Slivers and Shards of Time

I don’t think my experience is atypical.

I race from meeting to class to appointment to task to gym to bus to social engagement.  My life is split apart – too much to do wrestled into too little time.  No longer the singular whole I remember life being as a child, it is now shattered into sometimes seemingly disparate bits of time.  Singularity escapes me.  Perhaps this is a condition of the modern age, or middle age, or both.

In between these pieces of time, broken from one another, I find shards – shards and slivers of time.  Little bits: five minutes here, seven minutes there.   Sometimes these bits are barely long enough to take a breath.  Most often these shards of time are too short to do too much, and yet long enough to make me worry about wasting them.  So, I do what I most of you too would do with these fractured five minute moments: I check my emails and start projects that I cannot finish, and so start again, later.

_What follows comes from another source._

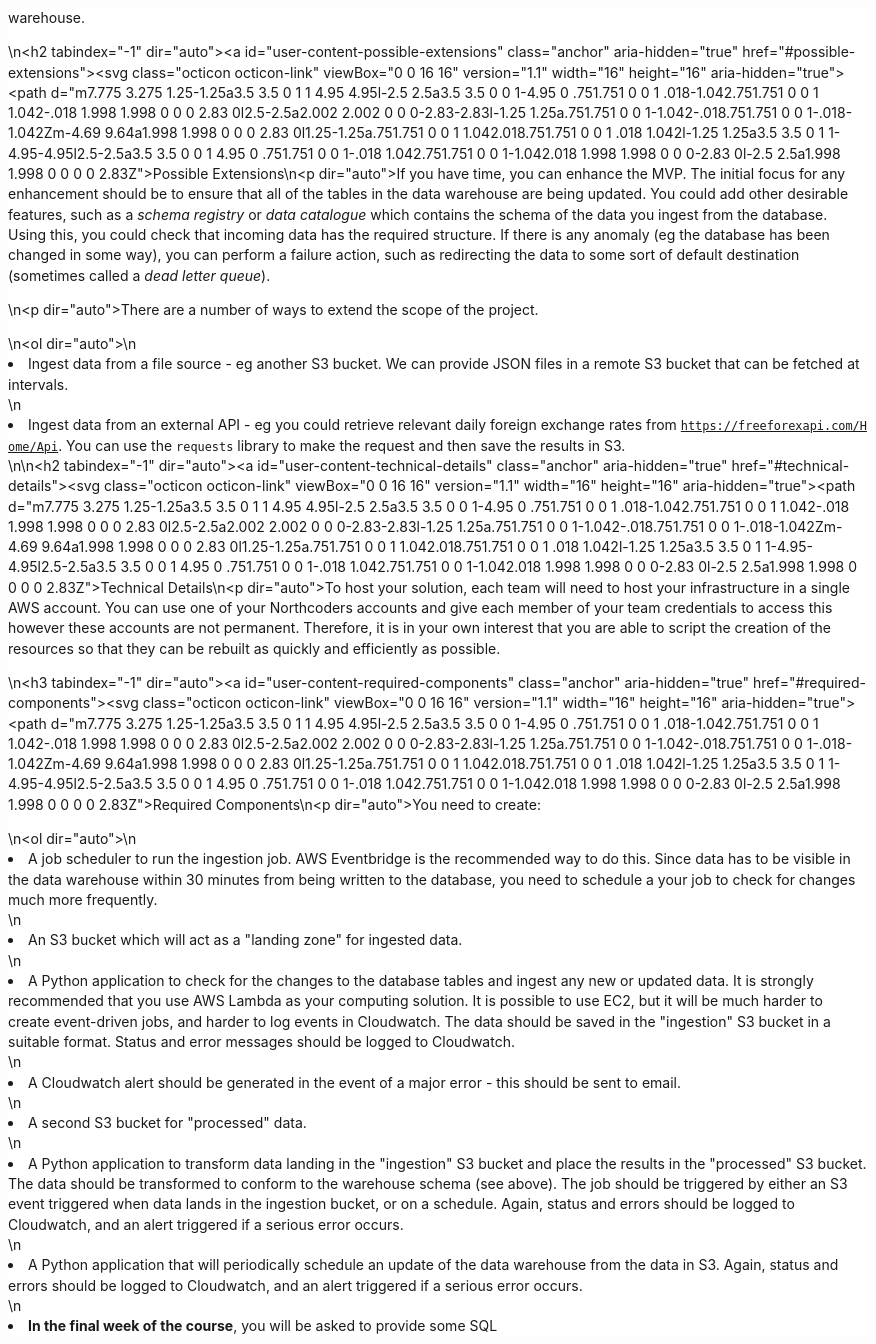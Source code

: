 warehouse.</p>\n<h2 tabindex=\"-1\" dir=\"auto\"><a id=\"user-content-possible-extensions\" class=\"anchor\" aria-hidden=\"true\" href=\"#possible-extensions\"><svg class=\"octicon octicon-link\" viewBox=\"0 0 16 16\" version=\"1.1\" width=\"16\" height=\"16\" aria-hidden=\"true\"><path d=\"m7.775 3.275 1.25-1.25a3.5 3.5 0 1 1 4.95 4.95l-2.5 2.5a3.5 3.5 0 0 1-4.95 0 .751.751 0 0 1 .018-1.042.751.751 0 0 1 1.042-.018 1.998 1.998 0 0 0 2.83 0l2.5-2.5a2.002 2.002 0 0 0-2.83-2.83l-1.25 1.25a.751.751 0 0 1-1.042-.018.751.751 0 0 1-.018-1.042Zm-4.69 9.64a1.998 1.998 0 0 0 2.83 0l1.25-1.25a.751.751 0 0 1 1.042.018.751.751 0 0 1 .018 1.042l-1.25 1.25a3.5 3.5 0 1 1-4.95-4.95l2.5-2.5a3.5 3.5 0 0 1 4.95 0 .751.751 0 0 1-.018 1.042.751.751 0 0 1-1.042.018 1.998 1.998 0 0 0-2.83 0l-2.5 2.5a1.998 1.998 0 0 0 0 2.83Z\"></path></svg></a>Possible Extensions</h2>\n<p dir=\"auto\">If you have time, you can enhance the MVP. The initial focus for any enhancement should be to ensure that all of the tables in the data warehouse are being updated. You could add other desirable features, such as a <em>schema registry</em> or <em>data catalogue</em> which contains the schema of the data you ingest from the database. Using this, you could check that incoming data has the required structure. If there is any anomaly (eg the database has been changed in some way), you can perform a failure action, such as redirecting the data to some sort of default destination (sometimes called a <em>dead letter queue</em>).</p>\n<p dir=\"auto\">There are a number of ways to extend the scope of the project.</p>\n<ol dir=\"auto\">\n<li>Ingest data from a file source - eg another S3 bucket. We can provide JSON files in a remote S3 bucket that can be fetched at intervals.</li>\n<li>Ingest data from an external API - eg you could retrieve relevant daily foreign exchange rates from <code>https://freeforexapi.com/Home/Api</code>. You can use the <code>requests</code> library to make the request and then save the results in S3.</li>\n</ol>\n<h2 tabindex=\"-1\" dir=\"auto\"><a id=\"user-content-technical-details\" class=\"anchor\" aria-hidden=\"true\" href=\"#technical-details\"><svg class=\"octicon octicon-link\" viewBox=\"0 0 16 16\" version=\"1.1\" width=\"16\" height=\"16\" aria-hidden=\"true\"><path d=\"m7.775 3.275 1.25-1.25a3.5 3.5 0 1 1 4.95 4.95l-2.5 2.5a3.5 3.5 0 0 1-4.95 0 .751.751 0 0 1 .018-1.042.751.751 0 0 1 1.042-.018 1.998 1.998 0 0 0 2.83 0l2.5-2.5a2.002 2.002 0 0 0-2.83-2.83l-1.25 1.25a.751.751 0 0 1-1.042-.018.751.751 0 0 1-.018-1.042Zm-4.69 9.64a1.998 1.998 0 0 0 2.83 0l1.25-1.25a.751.751 0 0 1 1.042.018.751.751 0 0 1 .018 1.042l-1.25 1.25a3.5 3.5 0 1 1-4.95-4.95l2.5-2.5a3.5 3.5 0 0 1 4.95 0 .751.751 0 0 1-.018 1.042.751.751 0 0 1-1.042.018 1.998 1.998 0 0 0-2.83 0l-2.5 2.5a1.998 1.998 0 0 0 0 2.83Z\"></path></svg></a>Technical Details</h2>\n<p dir=\"auto\">To host your solution, each team will need to host your infrastructure in a single AWS account. You can use one of your Northcoders accounts and give each member of your team credentials to access this however these accounts are not permanent. Therefore, it is in your own interest that you are able to script the creation of the resources so that they can be rebuilt as quickly and efficiently as possible.</p>\n<h3 tabindex=\"-1\" dir=\"auto\"><a id=\"user-content-required-components\" class=\"anchor\" aria-hidden=\"true\" href=\"#required-components\"><svg class=\"octicon octicon-link\" viewBox=\"0 0 16 16\" version=\"1.1\" width=\"16\" height=\"16\" aria-hidden=\"true\"><path d=\"m7.775 3.275 1.25-1.25a3.5 3.5 0 1 1 4.95 4.95l-2.5 2.5a3.5 3.5 0 0 1-4.95 0 .751.751 0 0 1 .018-1.042.751.751 0 0 1 1.042-.018 1.998 1.998 0 0 0 2.83 0l2.5-2.5a2.002 2.002 0 0 0-2.83-2.83l-1.25 1.25a.751.751 0 0 1-1.042-.018.751.751 0 0 1-.018-1.042Zm-4.69 9.64a1.998 1.998 0 0 0 2.83 0l1.25-1.25a.751.751 0 0 1 1.042.018.751.751 0 0 1 .018 1.042l-1.25 1.25a3.5 3.5 0 1 1-4.95-4.95l2.5-2.5a3.5 3.5 0 0 1 4.95 0 .751.751 0 0 1-.018 1.042.751.751 0 0 1-1.042.018 1.998 1.998 0 0 0-2.83 0l-2.5 2.5a1.998 1.998 0 0 0 0 2.83Z\"></path></svg></a>Required Components</h3>\n<p dir=\"auto\">You need to create:</p>\n<ol dir=\"auto\">\n<li>A job scheduler to run the ingestion job. AWS Eventbridge is the recommended way to do this. Since data has to be visible in the data warehouse within 30 minutes from being written to the database, you need to schedule a your job to check for changes much more frequently.</li>\n<li>An S3 bucket which will act as a \"landing zone\" for ingested data.</li>\n<li>A Python application to check for the changes to the database tables and ingest any new or updated data. It is strongly recommended that you use AWS Lambda as your computing solution. It is possible to use EC2, but it will be much harder to create event-driven jobs, and harder to log events in Cloudwatch. The data should be saved in the \"ingestion\" S3 bucket in a suitable format. Status and error messages should be logged to Cloudwatch.</li>\n<li>A Cloudwatch alert should be generated in the event of a major error - this should be sent to email.</li>\n<li>A second S3 bucket for \"processed\" data.</li>\n<li>A Python application to transform data landing in the \"ingestion\" S3 bucket and place the results in the \"processed\" S3 bucket. The data should be transformed to conform to the warehouse schema (see above). The job should be triggered by either an S3 event triggered when data lands in the ingestion bucket, or on a schedule. Again, status and errors should be logged to Cloudwatch, and an alert triggered if a serious error occurs.</li>\n<li>A Python application that will periodically schedule an update of the data warehouse from the data in S3. Again, status and errors should be logged to Cloudwatch, and an alert triggered if a serious error occurs.</li>\n<li><strong>In the final week of the course</strong>, you will be asked to provide some SQL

But every now and then, other things beckon.  My eyes are drawn up to the painting over my desk.  It is an abstract impression of a northern Ontario lake, painted from the perspective of a cliff on the Canadian Shield.  The artist has layered colour over colour, and as the light strikes the painting at different times in the day, various hues show through.  I find myself both calmed and energized by what I see.

Sometimes, the light that illumines the painting draws my eye outside.  Across the street from my office, I see an oak tree.  In the winter, bared of leaves, I see that this tree is actually a dance.  Branches whirl – twisting they invite me to follow the contour of their contortions and to marvel how chaotic parts make for a symphonic whole.

Usually, the above is much more satisfying than checking my emails.

I call these mini-Sabbaths.  Smaller instances of the bigger discipline of stopping: to see, to rest, to pray, just to be.  These shards of time remind me that we are invited into repose, into rest, into the Sabbath for a reason.   We are recollected, reconnected and resurrected in stopping to remember where we are, who we are, and whose we are.   Curious, indeed, is our propensity to be busy instead.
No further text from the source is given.